WORK ORDER: While copying the entries exactly, leave out each picture they contain.

RECORD EXTRACTS:
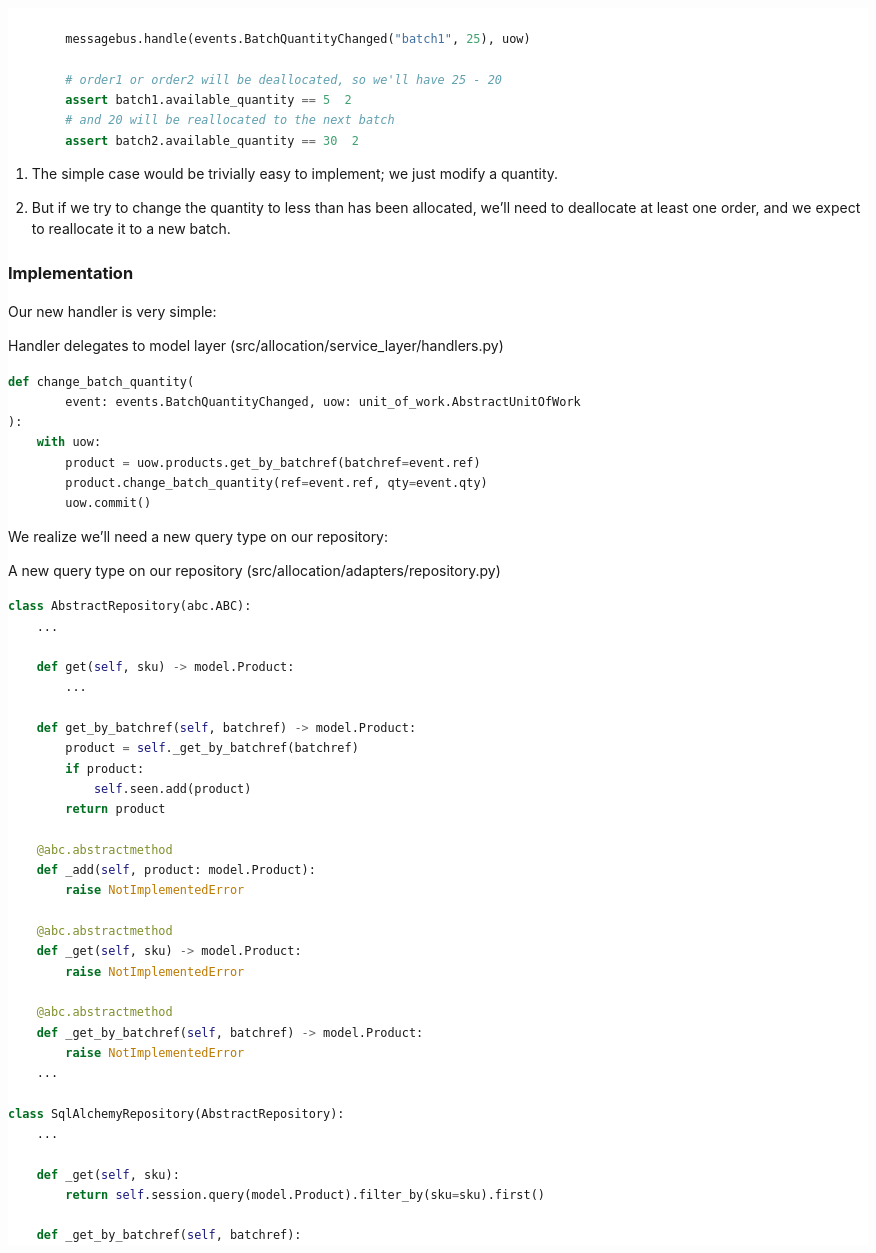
 ```python

        messagebus.handle(events.BatchQuantityChanged("batch1", 25), uow)

        # order1 or order2 will be deallocated, so we'll have 25 - 20
        assert batch1.available_quantity == 5  2
        # and 20 will be reallocated to the next batch
        assert batch2.available_quantity == 30  2
```

1. The simple case would be trivially easy to implement; we just modify a quantity.

2. But if we try to change the quantity to less than has been allocated, we’ll need to deallocate at least one order, and we expect to reallocate it to a new batch.

### Implementation

Our new handler is very simple:

Handler delegates to model layer (src/allocation/service_layer/handlers.py)

```python
def change_batch_quantity(
        event: events.BatchQuantityChanged, uow: unit_of_work.AbstractUnitOfWork
):
    with uow:
        product = uow.products.get_by_batchref(batchref=event.ref)
        product.change_batch_quantity(ref=event.ref, qty=event.qty)
        uow.commit()
```

We realize we’ll need a new query type on our repository:

A new query type on our repository (src/allocation/adapters/repository.py)

```python
class AbstractRepository(abc.ABC):
    ...

    def get(self, sku) -> model.Product:
        ...

    def get_by_batchref(self, batchref) -> model.Product:
        product = self._get_by_batchref(batchref)
        if product:
            self.seen.add(product)
        return product

    @abc.abstractmethod
    def _add(self, product: model.Product):
        raise NotImplementedError

    @abc.abstractmethod
    def _get(self, sku) -> model.Product:
        raise NotImplementedError

    @abc.abstractmethod
    def _get_by_batchref(self, batchref) -> model.Product:
        raise NotImplementedError
    ...

class SqlAlchemyRepository(AbstractRepository):
    ...

    def _get(self, sku):
        return self.session.query(model.Product).filter_by(sku=sku).first()

    def _get_by_batchref(self, batchref):
```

OUTPUT FOR THIS EXERCISE:
 ```python

        messagebus.handle(events.BatchQuantityChanged("batch1", 25), uow)

        # order1 or order2 will be deallocated, so we'll have 25 - 20
        assert batch1.available_quantity == 5  2
        # and 20 will be reallocated to the next batch
        assert batch2.available_quantity == 30  2
```

1. The simple case would be trivially easy to implement; we just modify a quantity.

2. But if we try to change the quantity to less than has been allocated, we’ll need to deallocate at least one order, and we expect to reallocate it to a new batch.

### Implementation

Our new handler is very simple:

Handler delegates to model layer (src/allocation/service_layer/handlers.py)

```python
def change_batch_quantity(
        event: events.BatchQuantityChanged, uow: unit_of_work.AbstractUnitOfWork
):
    with uow:
        product = uow.products.get_by_batchref(batchref=event.ref)
        product.change_batch_quantity(ref=event.ref, qty=event.qty)
        uow.commit()
```

We realize we’ll need a new query type on our repository:

A new query type on our repository (src/allocation/adapters/repository.py)

```python
class AbstractRepository(abc.ABC):
    ...

    def get(self, sku) -> model.Product:
        ...

    def get_by_batchref(self, batchref) -> model.Product:
        product = self._get_by_batchref(batchref)
        if product:
            self.seen.add(product)
        return product

    @abc.abstractmethod
    def _add(self, product: model.Product):
        raise NotImplementedError

    @abc.abstractmethod
    def _get(self, sku) -> model.Product:
        raise NotImplementedError

    @abc.abstractmethod
    def _get_by_batchref(self, batchref) -> model.Product:
        raise NotImplementedError
    ...

class SqlAlchemyRepository(AbstractRepository):
    ...

    def _get(self, sku):
        return self.session.query(model.Product).filter_by(sku=sku).first()

    def _get_by_batchref(self, batchref):
```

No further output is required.